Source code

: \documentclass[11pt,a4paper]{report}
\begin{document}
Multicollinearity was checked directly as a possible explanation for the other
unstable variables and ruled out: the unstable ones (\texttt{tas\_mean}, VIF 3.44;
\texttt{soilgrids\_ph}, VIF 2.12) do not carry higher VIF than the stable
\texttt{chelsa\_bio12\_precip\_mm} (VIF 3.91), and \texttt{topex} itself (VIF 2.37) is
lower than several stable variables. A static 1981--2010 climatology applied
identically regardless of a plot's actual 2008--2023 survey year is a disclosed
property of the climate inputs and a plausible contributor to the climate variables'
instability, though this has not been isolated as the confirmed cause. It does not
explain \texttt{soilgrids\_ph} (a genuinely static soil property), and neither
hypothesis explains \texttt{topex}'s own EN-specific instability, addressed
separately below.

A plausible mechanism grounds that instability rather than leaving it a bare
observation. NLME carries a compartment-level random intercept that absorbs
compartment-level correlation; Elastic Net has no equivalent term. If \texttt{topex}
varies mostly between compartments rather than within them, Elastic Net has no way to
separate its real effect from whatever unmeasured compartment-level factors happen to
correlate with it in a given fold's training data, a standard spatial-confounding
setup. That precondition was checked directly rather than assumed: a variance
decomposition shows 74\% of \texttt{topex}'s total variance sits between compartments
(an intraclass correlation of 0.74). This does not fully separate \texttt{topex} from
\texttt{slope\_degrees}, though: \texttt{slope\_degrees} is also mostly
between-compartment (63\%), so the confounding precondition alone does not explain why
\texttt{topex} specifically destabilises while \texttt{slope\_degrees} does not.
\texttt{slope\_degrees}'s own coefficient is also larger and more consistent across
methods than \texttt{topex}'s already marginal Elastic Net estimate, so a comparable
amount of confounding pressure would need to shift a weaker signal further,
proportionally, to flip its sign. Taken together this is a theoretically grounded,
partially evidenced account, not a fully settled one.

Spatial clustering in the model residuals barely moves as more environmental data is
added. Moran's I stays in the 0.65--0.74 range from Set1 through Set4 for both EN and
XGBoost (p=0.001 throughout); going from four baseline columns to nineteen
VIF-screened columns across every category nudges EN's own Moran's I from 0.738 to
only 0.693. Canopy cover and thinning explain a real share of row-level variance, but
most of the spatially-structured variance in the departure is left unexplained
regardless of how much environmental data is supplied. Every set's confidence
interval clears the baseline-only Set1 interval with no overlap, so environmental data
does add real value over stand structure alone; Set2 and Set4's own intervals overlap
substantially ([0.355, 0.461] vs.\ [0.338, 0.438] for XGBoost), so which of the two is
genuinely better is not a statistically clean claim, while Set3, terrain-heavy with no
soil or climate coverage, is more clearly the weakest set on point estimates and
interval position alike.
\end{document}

-- -- --

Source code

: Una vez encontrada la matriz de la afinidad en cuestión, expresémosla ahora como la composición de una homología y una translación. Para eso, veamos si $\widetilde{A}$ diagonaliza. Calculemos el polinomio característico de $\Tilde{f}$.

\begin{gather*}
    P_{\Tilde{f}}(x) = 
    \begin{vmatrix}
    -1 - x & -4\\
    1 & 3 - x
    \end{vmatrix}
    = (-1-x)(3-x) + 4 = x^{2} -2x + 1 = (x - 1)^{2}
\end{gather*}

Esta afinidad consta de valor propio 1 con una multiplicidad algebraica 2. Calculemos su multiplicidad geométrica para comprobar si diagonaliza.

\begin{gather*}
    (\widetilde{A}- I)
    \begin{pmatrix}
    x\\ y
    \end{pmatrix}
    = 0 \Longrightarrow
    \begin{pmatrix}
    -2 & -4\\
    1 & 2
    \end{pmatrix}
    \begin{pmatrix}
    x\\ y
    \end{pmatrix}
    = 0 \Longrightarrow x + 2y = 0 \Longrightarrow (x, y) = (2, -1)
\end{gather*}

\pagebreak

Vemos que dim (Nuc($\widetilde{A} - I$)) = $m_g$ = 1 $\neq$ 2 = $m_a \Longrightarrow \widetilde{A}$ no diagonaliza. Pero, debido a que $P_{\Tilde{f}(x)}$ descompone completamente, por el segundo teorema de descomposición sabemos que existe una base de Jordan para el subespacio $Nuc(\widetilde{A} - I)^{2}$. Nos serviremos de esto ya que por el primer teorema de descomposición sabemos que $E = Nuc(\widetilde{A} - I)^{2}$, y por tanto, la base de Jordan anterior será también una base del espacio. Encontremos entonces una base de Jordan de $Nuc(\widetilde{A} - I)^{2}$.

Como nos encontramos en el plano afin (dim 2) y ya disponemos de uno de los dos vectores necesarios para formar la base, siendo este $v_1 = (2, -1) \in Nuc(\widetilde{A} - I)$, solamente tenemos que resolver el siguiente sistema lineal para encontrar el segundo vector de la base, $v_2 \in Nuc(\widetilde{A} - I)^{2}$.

-- -- --

(What is required): Tally the lines of the listing that contain "data" and give the tally alone.

(Task solution): 4